[Opening MATERIAL PROVIDED section]

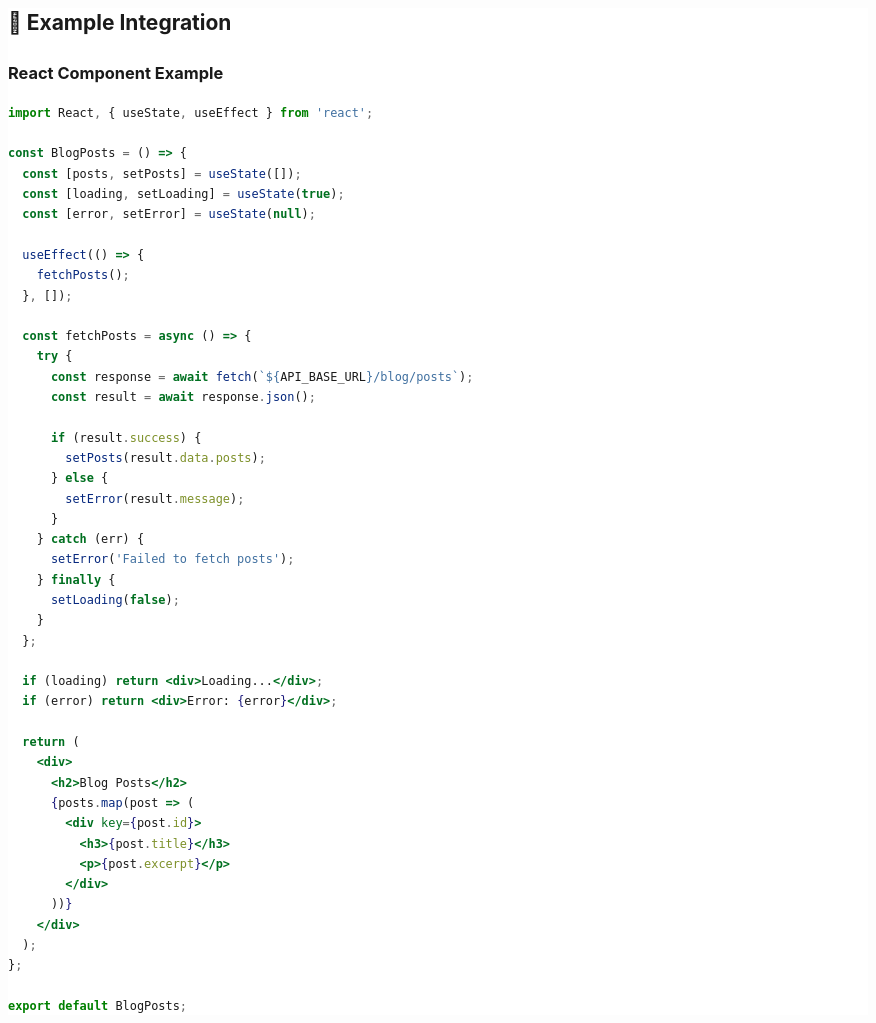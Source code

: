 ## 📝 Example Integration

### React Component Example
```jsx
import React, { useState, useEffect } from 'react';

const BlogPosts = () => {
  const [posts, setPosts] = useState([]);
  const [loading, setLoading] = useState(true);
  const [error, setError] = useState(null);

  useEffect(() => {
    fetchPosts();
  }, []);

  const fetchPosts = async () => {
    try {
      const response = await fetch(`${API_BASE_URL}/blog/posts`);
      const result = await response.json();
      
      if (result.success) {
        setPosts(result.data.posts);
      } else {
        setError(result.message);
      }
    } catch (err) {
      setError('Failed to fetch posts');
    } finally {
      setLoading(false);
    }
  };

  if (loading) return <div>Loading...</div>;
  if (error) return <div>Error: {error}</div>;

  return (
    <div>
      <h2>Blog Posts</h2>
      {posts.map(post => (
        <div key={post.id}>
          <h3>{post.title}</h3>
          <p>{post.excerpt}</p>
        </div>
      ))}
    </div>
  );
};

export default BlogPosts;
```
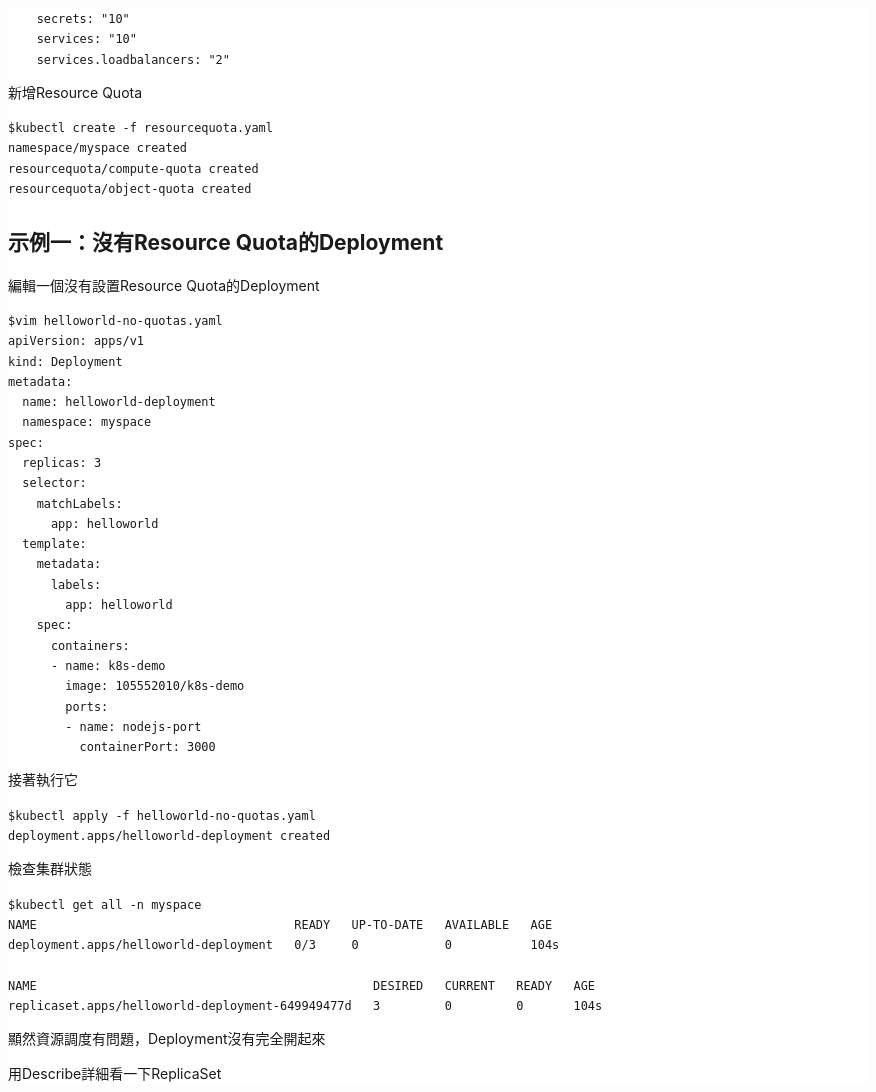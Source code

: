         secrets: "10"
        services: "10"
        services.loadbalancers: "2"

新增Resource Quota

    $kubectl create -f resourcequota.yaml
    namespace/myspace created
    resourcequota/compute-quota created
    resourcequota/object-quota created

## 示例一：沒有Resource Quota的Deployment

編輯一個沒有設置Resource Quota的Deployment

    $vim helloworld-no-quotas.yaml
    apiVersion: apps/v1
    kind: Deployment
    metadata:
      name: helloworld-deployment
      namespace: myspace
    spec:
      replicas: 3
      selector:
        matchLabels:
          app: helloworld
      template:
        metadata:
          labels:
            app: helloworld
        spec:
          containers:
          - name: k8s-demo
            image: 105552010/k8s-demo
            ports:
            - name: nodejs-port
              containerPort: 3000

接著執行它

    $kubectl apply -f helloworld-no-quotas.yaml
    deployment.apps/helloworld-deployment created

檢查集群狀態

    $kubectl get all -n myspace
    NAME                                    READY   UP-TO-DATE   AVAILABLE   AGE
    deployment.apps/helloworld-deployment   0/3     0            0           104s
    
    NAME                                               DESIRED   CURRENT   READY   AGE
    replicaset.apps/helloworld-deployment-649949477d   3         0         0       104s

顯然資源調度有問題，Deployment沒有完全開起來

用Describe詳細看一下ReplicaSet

[Closing MATERIAL PROVIDED section]
[Opening MATERIAL PROVIDED section]

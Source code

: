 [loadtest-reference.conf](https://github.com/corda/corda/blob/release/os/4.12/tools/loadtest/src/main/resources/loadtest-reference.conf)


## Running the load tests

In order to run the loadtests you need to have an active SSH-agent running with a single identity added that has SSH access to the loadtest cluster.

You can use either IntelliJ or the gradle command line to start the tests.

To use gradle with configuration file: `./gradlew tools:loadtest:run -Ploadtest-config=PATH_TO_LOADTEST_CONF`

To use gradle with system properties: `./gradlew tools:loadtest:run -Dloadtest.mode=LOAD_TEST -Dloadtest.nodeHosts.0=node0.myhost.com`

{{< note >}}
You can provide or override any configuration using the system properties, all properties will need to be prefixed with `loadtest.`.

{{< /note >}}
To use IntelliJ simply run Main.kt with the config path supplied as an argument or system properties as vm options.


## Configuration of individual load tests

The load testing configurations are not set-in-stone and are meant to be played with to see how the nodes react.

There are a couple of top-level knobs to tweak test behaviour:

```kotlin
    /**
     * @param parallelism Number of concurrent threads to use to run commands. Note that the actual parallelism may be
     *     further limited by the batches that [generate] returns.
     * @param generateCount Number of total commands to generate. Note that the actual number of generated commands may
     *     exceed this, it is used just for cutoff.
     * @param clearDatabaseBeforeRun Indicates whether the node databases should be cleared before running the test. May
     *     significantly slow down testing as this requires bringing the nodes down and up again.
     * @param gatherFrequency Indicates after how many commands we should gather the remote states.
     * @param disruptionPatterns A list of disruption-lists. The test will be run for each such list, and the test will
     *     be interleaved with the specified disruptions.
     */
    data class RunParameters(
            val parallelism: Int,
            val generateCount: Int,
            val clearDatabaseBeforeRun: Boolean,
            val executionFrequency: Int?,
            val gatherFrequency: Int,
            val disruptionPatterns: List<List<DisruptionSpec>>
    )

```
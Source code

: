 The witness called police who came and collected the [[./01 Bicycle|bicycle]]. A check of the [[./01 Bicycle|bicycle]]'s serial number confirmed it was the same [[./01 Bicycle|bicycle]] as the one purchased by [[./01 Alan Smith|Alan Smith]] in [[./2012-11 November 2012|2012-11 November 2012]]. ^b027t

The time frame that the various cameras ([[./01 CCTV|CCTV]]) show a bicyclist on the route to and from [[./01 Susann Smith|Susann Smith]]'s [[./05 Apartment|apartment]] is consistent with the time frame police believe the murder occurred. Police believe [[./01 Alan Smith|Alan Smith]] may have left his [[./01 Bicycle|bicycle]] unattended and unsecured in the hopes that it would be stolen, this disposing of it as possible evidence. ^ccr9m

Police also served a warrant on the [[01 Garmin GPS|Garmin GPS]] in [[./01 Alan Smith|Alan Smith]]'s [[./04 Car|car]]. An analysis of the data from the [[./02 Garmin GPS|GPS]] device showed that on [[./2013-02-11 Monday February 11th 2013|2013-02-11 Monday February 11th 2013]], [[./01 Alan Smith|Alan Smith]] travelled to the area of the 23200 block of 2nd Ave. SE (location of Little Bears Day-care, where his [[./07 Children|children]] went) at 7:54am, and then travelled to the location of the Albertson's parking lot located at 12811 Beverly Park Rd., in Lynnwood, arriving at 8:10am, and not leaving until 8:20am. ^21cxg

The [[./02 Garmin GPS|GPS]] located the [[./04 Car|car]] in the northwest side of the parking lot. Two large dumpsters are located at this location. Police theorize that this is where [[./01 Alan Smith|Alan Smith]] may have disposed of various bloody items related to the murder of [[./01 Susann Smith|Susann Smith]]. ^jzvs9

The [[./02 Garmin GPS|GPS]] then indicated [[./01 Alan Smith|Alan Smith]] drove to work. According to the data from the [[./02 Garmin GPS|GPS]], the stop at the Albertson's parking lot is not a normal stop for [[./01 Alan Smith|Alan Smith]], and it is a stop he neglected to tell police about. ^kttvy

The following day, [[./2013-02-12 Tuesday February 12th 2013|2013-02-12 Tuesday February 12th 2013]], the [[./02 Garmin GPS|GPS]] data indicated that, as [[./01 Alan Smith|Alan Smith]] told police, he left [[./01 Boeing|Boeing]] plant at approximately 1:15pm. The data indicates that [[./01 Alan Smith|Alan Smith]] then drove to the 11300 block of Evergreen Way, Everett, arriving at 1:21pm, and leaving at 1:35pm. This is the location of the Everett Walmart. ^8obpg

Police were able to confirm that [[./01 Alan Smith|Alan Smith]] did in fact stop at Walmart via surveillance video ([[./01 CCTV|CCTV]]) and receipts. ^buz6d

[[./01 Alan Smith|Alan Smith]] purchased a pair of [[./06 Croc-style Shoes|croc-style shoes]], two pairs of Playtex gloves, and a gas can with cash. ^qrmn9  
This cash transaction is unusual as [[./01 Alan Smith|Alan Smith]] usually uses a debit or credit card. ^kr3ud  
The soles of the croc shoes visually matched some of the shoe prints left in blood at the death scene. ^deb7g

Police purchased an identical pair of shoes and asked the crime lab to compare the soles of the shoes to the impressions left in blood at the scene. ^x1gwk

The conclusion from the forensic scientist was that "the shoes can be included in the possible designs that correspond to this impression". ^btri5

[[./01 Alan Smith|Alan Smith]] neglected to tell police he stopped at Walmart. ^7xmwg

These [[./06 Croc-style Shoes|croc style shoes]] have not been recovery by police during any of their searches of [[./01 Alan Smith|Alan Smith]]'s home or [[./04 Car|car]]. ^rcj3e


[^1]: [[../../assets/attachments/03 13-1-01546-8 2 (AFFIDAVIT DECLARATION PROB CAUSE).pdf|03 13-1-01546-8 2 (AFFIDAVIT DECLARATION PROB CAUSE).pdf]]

[Closing MATERIAL PROVIDED section]

Search the entries for the word "nodes", then list each line that holds it.

The load testing configurations are not set-in-stone and are meant to be played with to see how the nodes react.
     *     significantly slow down testing as this requires bringing the nodes down and up again.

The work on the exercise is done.